Pierce-Arrow’s factory at Elmwood and Great Arrow Avenues built in 1907 boasted nearly 1.5 million square feet of space on 34 acres, that employed almost 10,000 employees at its peak, began to slow during the nineteen twenties, as Pierce-Arrow stuck with their proven “dual valve” six-cylinder engine.

During its lifetime the company also built heavy trucks, motorcycles, bicycles, travel trailers, but finances became a crisis and in 1928 Pierce-Arrow merged with Studebaker through the Indiana company’s purchase of $5.7 million in Pierce-Arrow stock. This provided the needed funds to invest in research and new developments at the Buffalo factory, most notably a new straight-eight cylinder engine.

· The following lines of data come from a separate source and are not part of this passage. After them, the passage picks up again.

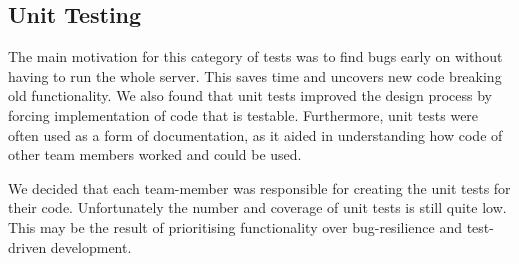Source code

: \subsection{Unit Testing}
The main motivation for this category of tests was to find bugs early on without having to run the whole server. This saves time and uncovers new code breaking old functionality. We also found that unit tests improved the design process by forcing implementation of code that is testable. Furthermore, unit tests were often used as a form of documentation, as it aided in understanding how code of other team members worked and could be used. \par 
We decided that each team-member was responsible for creating the unit tests for their code. Unfortunately the number and coverage of unit tests is still quite low. This may be the result of prioritising functionality over bug-resilience and test-driven development. 
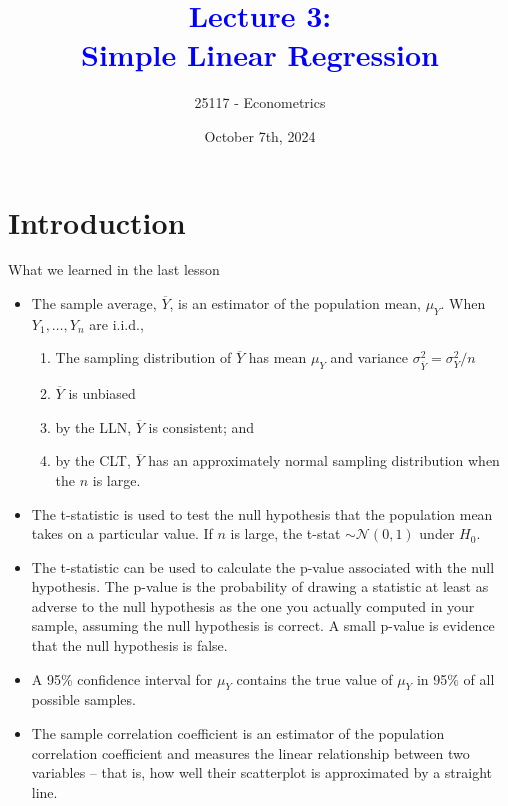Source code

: \documentclass[notes,10pt, aspectratio=169]{beamer}
\title[]{\textcolor{blue}{Lecture 3:\\Simple Linear Regression}}
\author{25117 - Econometrics}
\institute[shortinst]{Universitat Pompeu Fabra}
\date{October 7th, 2024}
\begin{document}

\begin{frame}[plain]
\maketitle
\end{frame}

\section{Introduction}

\begin{frame}{What we learned in the last lesson}
\begin{itemize}
    \item The sample average, $\overline{Y}$, is an estimator of the population mean, $\mu_Y$. When $Y_1, \dots ,Y_n$ are i.i.d.,
    \begin{enumerate}
        \item  The sampling distribution of $\overline{Y}$ has mean $\mu_Y$ and variance $\sigma_{\overline{Y}}^2=\sigma_Y^2/n$
        \item $\overline{Y}$ is unbiased
        \item by the LLN, $\overline{Y}$ is consistent; and
        \item by the CLT, $\overline{Y}$ has an approximately normal sampling distribution when the $n$ is large.
    \end{enumerate}
    \item The t-statistic is used to test the null hypothesis that the population mean takes on a particular value. If $n$ is large, the t-stat $\sim \mathcal{N}(0,1)$ under $H_0$.
    \item The t-statistic can be used to calculate the p-value associated with the null hypothesis. The p-value is the probability of drawing a statistic at least as adverse to the null hypothesis as the one you actually computed in your sample, assuming the null hypothesis is correct. A small p-value is evidence that the null hypothesis is false.
    \item A 95\% confidence interval for $\mu_Y$ contains the true value of $\mu_Y$ in 95\% of all possible samples.
    \item The sample correlation coefficient is an estimator of the population correlation coefficient and measures the linear relationship between two variables -- that is, how well their scatterplot is approximated by a straight line.
\end{itemize}
\end{frame}
\end{document}

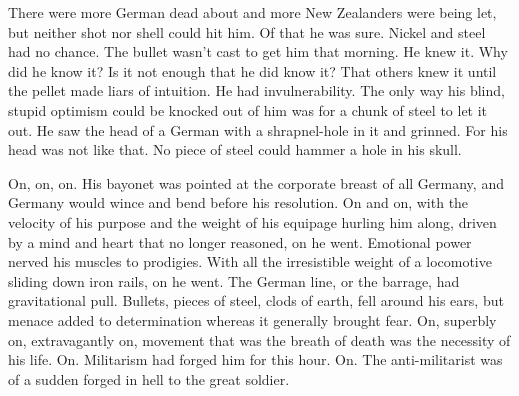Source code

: There were more German dead about and more New Zealanders were being let, but neither shot nor shell could hit him. Of that he was sure. Nickel and steel had no chance. The bullet wasn't cast to get him that morning. He knew it. Why did he know it? Is it not enough that he did know it? That others knew it until the pellet made liars of intuition. He had invulnerability. The only way his blind, stupid optimism could be knocked out of him was for a chunk of steel to let it out. He saw the head of a German with a shrapnel-hole in it and grinned. For his head was not like that. No piece of steel could hammer a hole in his skull.

On, on, on. His bayonet was pointed at the corporate breast of all Germany, and Germany would wince and bend before his resolution. On and on, with the velocity of his purpose and the weight of his equipage hurling him along, driven by a mind and heart that no longer reasoned, on he went. Emotional power nerved his muscles to prodigies. With all the irresistible weight of a locomotive sliding down iron rails, on he went. The German line, or the barrage, had gravitational pull. Bullets, pieces of steel, clods of earth, fell around his ears, but menace added to determination whereas it generally brought fear. On, superbly on, extravagantly on, movement that was the breath of death was the necessity of his life. On. Militarism had forged him for this hour. On. The anti-militarist was of a sudden forged in hell to the great soldier.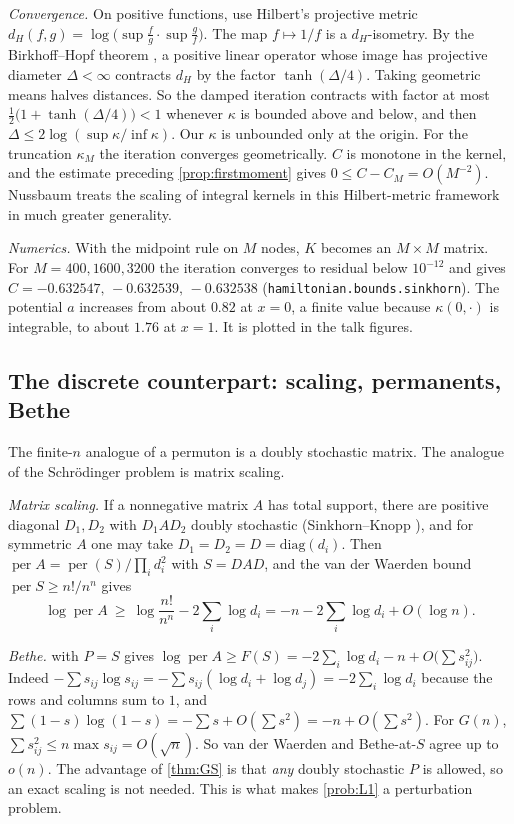 \emph{Convergence.} On positive functions, use Hilbert's projective metric
$d_H(f,g)=\log\bigl(\sup\frac fg\cdot\sup\frac gf\bigr)$. The map $f\mapsto1/f$ is a
$d_H$-isometry. By the Birkhoff--Hopf theorem \cite{Birkhoff}, a positive linear operator
whose image has projective diameter $\Delta<\infty$ contracts $d_H$ by the factor
$\tanh(\Delta/4)$. Taking geometric means halves distances. So the damped iteration
contracts with factor at most $\frac12\bigl(1+\tanh(\Delta/4)\bigr)<1$ whenever
$\kappa$ is bounded above and below, and then $\Delta\le2\log(\sup\kappa/\inf\kappa)$.
Our $\kappa$ is unbounded only at the origin. For the truncation $\kappa_M$ the iteration
converges geometrically. $C$ is monotone in the kernel, and the estimate preceding
\cref{prop:firstmoment} gives $0\le C-C_M=O(M^{-2})$. Nussbaum \cite{Nussbaum} treats
the scaling of integral kernels in this Hilbert-metric framework in much greater generality.

\emph{Numerics.} With the midpoint rule on $M$ nodes, $K$ becomes an $M\times M$ matrix.
For $M=400,1600,3200$ the iteration converges to residual below $10^{-12}$ and gives
$C=-0.632547,\,-0.632539,\,-0.632538$ (\texttt{hamiltonian.bounds.sinkhorn}). The potential
$a$ increases from about $0.82$ at $x=0$, a finite value because $\kappa(0,\cdot)$ is
integrable, to about $1.76$ at $x=1$. It is plotted in the talk figures.

\subsection{The discrete counterpart: scaling, permanents, Bethe}\label{app:bethe}
The finite-$n$ analogue of a permuton is a doubly stochastic matrix. The analogue of the
Schr\"odinger problem is matrix scaling.

\emph{Matrix scaling.} If a nonnegative matrix $A$ has total support, there are positive
diagonal $D_1,D_2$ with $D_1AD_2$ doubly stochastic (Sinkhorn--Knopp
\cite{SinkhornKnopp}), and for symmetric $A$ one may take $D_1=D_2=D=\mathrm{diag}(d_i)$.
Then $\operatorname{per}A=\operatorname{per}(S)/\prod_id_i^2$ with $S=DAD$, and the van der
Waerden bound $\operatorname{per}S\ge n!/n^n$ \cite{Egorychev,Falikman} gives
\[
\log\operatorname{per}A\ \ge\ \log\frac{n!}{n^n}-2\sum_i\log d_i=-n-2\sum_i\log d_i+O(\log n).
\]

\emph{Bethe.}  with $P=S$ gives
$\log\operatorname{per}A\ge F(S)=-2\sum_i\log d_i-n+O\bigl(\sum s_{ij}^2\bigr)$. Indeed
$-\sum s_{ij}\log s_{ij}=-\sum s_{ij}(\log d_i+\log d_j)=-2\sum_i\log d_i$ because the rows and
columns sum to $1$, and $\sum(1-s)\log(1-s)=-\sum s+O(\sum s^2)=-n+O(\sum s^2)$. For
$G(n)$, $\sum s_{ij}^2\le n\max s_{ij}=O(\sqrt n)$. So van der Waerden and Bethe-at-$S$
agree up to $o(n)$. The advantage of \cref{thm:GS} is that \emph{any} doubly stochastic $P$
is allowed, so an exact scaling is not needed. This is what makes \cref{prob:L1} a
perturbation problem.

There is a popular misconception that Pierce-Arrow cars of this era were powered by modified Studebaker President engines probably because the new Pierce-Arrow engine blocks which used nine main bearings for the counterbalanced crankshaft were cast at Studebaker’s foundry in South Bend Indiana.  
 
The new Pierce-Arrow equipped with the largest 385-cubic inch engine fed with a single Stromberg UU-2 carburetor that developed 125 horsepower and fed through a three-speed transmission that could carry the car to 85 miles per hour attracted a lot of attention and Pierce-Arrow sales for 1929 doubled over the previous year.      

For 1930 Pierce introduced the A, B, and C models. The A was the largest and most expensive, while the C was the most economical of the three offering. Customers had multiple body styles and four wheelbases from which to select from that ranged from 132-, 134-, 139- and 144 inches. Three engine sizes were offered -the Model A used the 385 cubic-inch engine while the Model B was powered by a 365 cubic-inch while the Model C was equipped with a 340-cubic-inch 115-horsepower engine.  A pair of 1930 Pierce-Arrow automobiles displayed at the Blackhawk Museum in Danville California are beautiful examples of the automotive craftsmanship of Pierce-Arrow.
 
 


1930 Model A 7-passenger “torpedo” touring car on a 144-inch wheelbase chassis. Note the unusual orange color of the chassis.








1930 Model B 7- passenger sedan on a 139-inch wheelbase chassis.






While Pierce-Arrow’s financial prospects soared, despite the economic Depression, Studebaker’s did not and after the company filed for bankruptcy in 1933, the one-time Studebaker President and Pierce-Arrow chairman, Albert Russel Erskine, committed suicide. A group of Buffalo businessmen pooled their funding and purchased Pierce-Arrow’s assets from the bankruptcy court.
 
Unfortunately the new Pierce-Arrow Motor Corporation was on shaky financial footing from the start, and while over the next few years, the company produced some ground breaking vehicles (including a V-12 engine, vacuum boosted braking and the art deco Silver Arrow) the company became insolvent and closed in 1938 with most of the company’s remaining assets scrapped in 1942.

Surprisingly, remaining Pierce-Arrow automobiles are considerably more affordable for collectors than Duesenberg, Packard or Stutz cars of the same era.